Silvano is less excited since he was clearly told again that he is not getting paid for his week long work. Claudia Zanfi considers him a friend. She obviously uses her status as a curator to pressure this young artist into services. This is unacceptable to me. Apart from the fact that I give Silvana and Siyam art works of mine I do really expect my assistants to be paid correctly. My images of this apartment to the second curator, Marco Scotini caused some effect: for the time of the opening I’ll be granted a hotel room. Suddenly the city can afford it. I am also convinced that the city could pay my assistants if I make more pressure. This is another reason to write. If the budget of a catalog can be nearly doubled with just a visit and a word, then, my assistants can also be paid correctly.
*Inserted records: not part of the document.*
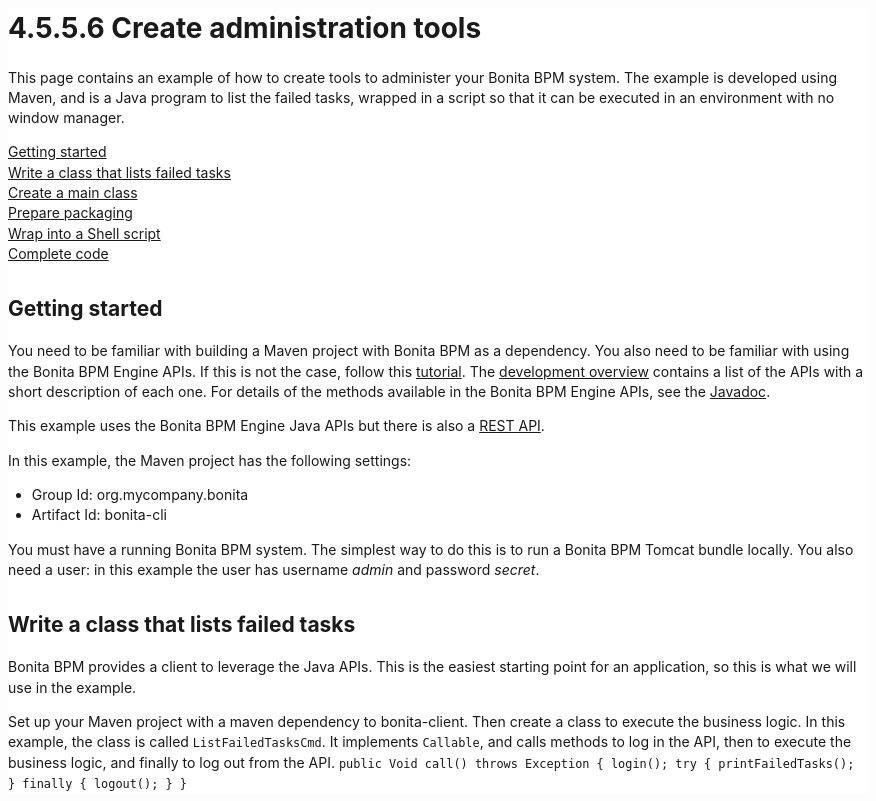 # 4.5.5.6 Create administration tools

This page contains an example of how to create tools to administer your Bonita BPM system. 
The example is developed using Maven, and is a Java program to list the failed tasks, wrapped in a script so that it can be executed in an environment with no window manager.

[Getting started](#getting_started)  
[Write a class that lists failed tasks](#write_class)  
[Create a main class](#write_main)  
[Prepare packaging](#package)  
[Wrap into a Shell script](#script)  
[Complete code](#code)

## Getting started

You need to be familiar with building a Maven project with Bonita BPM as a dependency. 
You also need to be familiar with using the Bonita BPM Engine APIs. If this is not the case, follow this [tutorial](getting-started-with-the-bonita-bpm-engine-apis.md).
The [development overview](development-overview.md) contains a list of the APIs with a short description of each one.
For details of the methods available in the Bonita BPM Engine APIs, see the [Javadoc](javadoc.md). 

This example uses the Bonita BPM Engine Java APIs but there is also a [REST API](rest-api-overview.md).

In this example, the Maven project has the following settings:

* Group Id: org.mycompany.bonita
* Artifact Id: bonita-cli

You must have a running Bonita BPM system. The simplest way to do this is to run a Bonita BPM Tomcat bundle locally. 
You also need a user: in this example the user has username _admin_ and password _secret_.

## Write a class that lists failed tasks

Bonita BPM provides a client to leverage the Java APIs. This is the easiest starting point for an application, so this is what we will use in the example.

Set up your Maven project with a maven dependency to bonita-client. Then create a class to execute the business logic. In this example, the class is called `ListFailedTasksCmd`. 
It implements `Callable`, and calls methods to log in the API, then to execute the business logic, and finally to log out from the API.
`
public Void call() throws Exception {
    login();
    try {
        printFailedTasks();
    } finally {
        logout();
    }
}
`
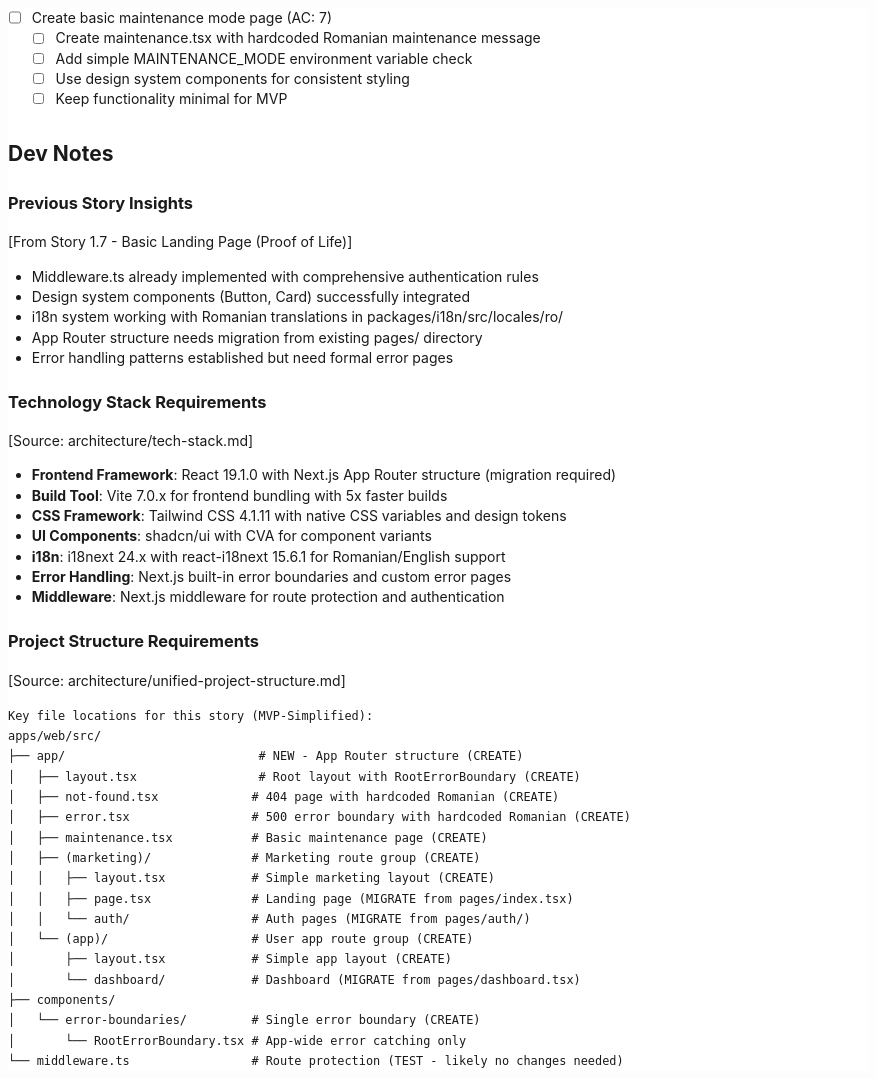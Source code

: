 - [ ] Create basic maintenance mode page (AC: 7)
  - [ ] Create maintenance.tsx with hardcoded Romanian maintenance message
  - [ ] Add simple MAINTENANCE_MODE environment variable check
  - [ ] Use design system components for consistent styling
  - [ ] Keep functionality minimal for MVP

## Dev Notes

### Previous Story Insights

[From Story 1.7 - Basic Landing Page (Proof of Life)]

- Middleware.ts already implemented with comprehensive authentication rules
- Design system components (Button, Card) successfully integrated
- i18n system working with Romanian translations in packages/i18n/src/locales/ro/
- App Router structure needs migration from existing pages/ directory
- Error handling patterns established but need formal error pages

### Technology Stack Requirements

[Source: architecture/tech-stack.md]

- **Frontend Framework**: React 19.1.0 with Next.js App Router structure (migration required)
- **Build Tool**: Vite 7.0.x for frontend bundling with 5x faster builds
- **CSS Framework**: Tailwind CSS 4.1.11 with native CSS variables and design tokens
- **UI Components**: shadcn/ui with CVA for component variants
- **i18n**: i18next 24.x with react-i18next 15.6.1 for Romanian/English support
- **Error Handling**: Next.js built-in error boundaries and custom error pages
- **Middleware**: Next.js middleware for route protection and authentication

### Project Structure Requirements

[Source: architecture/unified-project-structure.md]

```
Key file locations for this story (MVP-Simplified):
apps/web/src/
├── app/                           # NEW - App Router structure (CREATE)
│   ├── layout.tsx                 # Root layout with RootErrorBoundary (CREATE)
│   ├── not-found.tsx             # 404 page with hardcoded Romanian (CREATE)
│   ├── error.tsx                 # 500 error boundary with hardcoded Romanian (CREATE)
│   ├── maintenance.tsx           # Basic maintenance page (CREATE)
│   ├── (marketing)/              # Marketing route group (CREATE)
│   │   ├── layout.tsx            # Simple marketing layout (CREATE)
│   │   ├── page.tsx              # Landing page (MIGRATE from pages/index.tsx)
│   │   └── auth/                 # Auth pages (MIGRATE from pages/auth/)
│   └── (app)/                    # User app route group (CREATE)
│       ├── layout.tsx            # Simple app layout (CREATE)
│       └── dashboard/            # Dashboard (MIGRATE from pages/dashboard.tsx)
├── components/
│   └── error-boundaries/         # Single error boundary (CREATE)
│       └── RootErrorBoundary.tsx # App-wide error catching only
└── middleware.ts                 # Route protection (TEST - likely no changes needed)
```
Today we are confronting a new conflict. The permanent piece for the railway station which I am supposed to donate is to be installed and decided upon. For purely aesthetic reasons I opt for the size of 75 x 120 cm. But the curator, Zanfi, decided on the phone for the size of 100 x 160 cm. I think that it is too big for a wall that measures only 280 cm. Bad installations ruin art works and therefore need to be solely the business of the artist who is ultimately responsible for it.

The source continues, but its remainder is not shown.